● **AIM OF THE EXERCISE**: A faithful transcript of all the lines below, with no pictures, is the goal here.

● **DATA EXTRACT**:
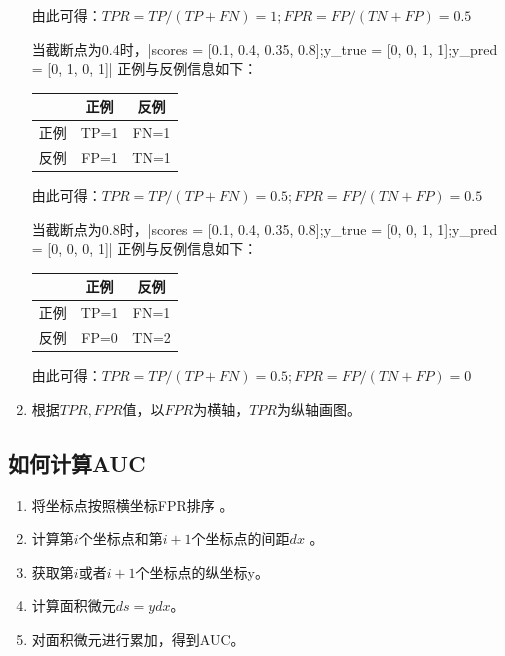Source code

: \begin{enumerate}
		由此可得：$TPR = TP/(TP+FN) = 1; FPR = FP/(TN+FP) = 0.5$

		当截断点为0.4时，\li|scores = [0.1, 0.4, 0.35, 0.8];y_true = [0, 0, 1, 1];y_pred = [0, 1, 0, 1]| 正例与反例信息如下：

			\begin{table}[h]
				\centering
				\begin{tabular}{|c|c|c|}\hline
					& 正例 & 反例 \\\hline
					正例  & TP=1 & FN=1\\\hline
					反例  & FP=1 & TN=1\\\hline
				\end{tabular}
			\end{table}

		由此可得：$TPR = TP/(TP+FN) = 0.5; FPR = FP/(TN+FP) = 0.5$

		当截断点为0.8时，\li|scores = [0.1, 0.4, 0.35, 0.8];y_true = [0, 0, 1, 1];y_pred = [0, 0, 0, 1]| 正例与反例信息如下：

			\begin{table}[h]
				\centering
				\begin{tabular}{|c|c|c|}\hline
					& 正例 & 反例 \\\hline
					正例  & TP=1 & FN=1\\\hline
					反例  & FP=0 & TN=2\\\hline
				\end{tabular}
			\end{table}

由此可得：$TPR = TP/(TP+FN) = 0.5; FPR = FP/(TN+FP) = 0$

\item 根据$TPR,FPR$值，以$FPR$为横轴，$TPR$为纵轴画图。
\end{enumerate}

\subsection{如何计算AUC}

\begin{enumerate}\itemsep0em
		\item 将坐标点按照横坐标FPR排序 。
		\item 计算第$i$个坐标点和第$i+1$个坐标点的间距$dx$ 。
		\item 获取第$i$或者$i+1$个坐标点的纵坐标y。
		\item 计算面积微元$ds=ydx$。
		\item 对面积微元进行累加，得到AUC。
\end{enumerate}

● **PROBLEM SOLUTION**:
Source code

: \begin{enumerate}
		由此可得：$TPR = TP/(TP+FN) = 1; FPR = FP/(TN+FP) = 0.5$

		当截断点为0.4时，\li|scores = [0.1, 0.4, 0.35, 0.8];y_true = [0, 0, 1, 1];y_pred = [0, 1, 0, 1]| 正例与反例信息如下：

			\begin{table}[h]
				\centering
				\begin{tabular}{|c|c|c|}\hline
					& 正例 & 反例 \\\hline
					正例  & TP=1 & FN=1\\\hline
					反例  & FP=1 & TN=1\\\hline
				\end{tabular}
			\end{table}

		由此可得：$TPR = TP/(TP+FN) = 0.5; FPR = FP/(TN+FP) = 0.5$

		当截断点为0.8时，\li|scores = [0.1, 0.4, 0.35, 0.8];y_true = [0, 0, 1, 1];y_pred = [0, 0, 0, 1]| 正例与反例信息如下：

			\begin{table}[h]
				\centering
				\begin{tabular}{|c|c|c|}\hline
					& 正例 & 反例 \\\hline
					正例  & TP=1 & FN=1\\\hline
					反例  & FP=0 & TN=2\\\hline
				\end{tabular}
			\end{table}

由此可得：$TPR = TP/(TP+FN) = 0.5; FPR = FP/(TN+FP) = 0$

\item 根据$TPR,FPR$值，以$FPR$为横轴，$TPR$为纵轴画图。
\end{enumerate}

\subsection{如何计算AUC}

\begin{enumerate}\itemsep0em
		\item 将坐标点按照横坐标FPR排序 。
		\item 计算第$i$个坐标点和第$i+1$个坐标点的间距$dx$ 。
		\item 获取第$i$或者$i+1$个坐标点的纵坐标y。
		\item 计算面积微元$ds=ydx$。
		\item 对面积微元进行累加，得到AUC。
\end{enumerate}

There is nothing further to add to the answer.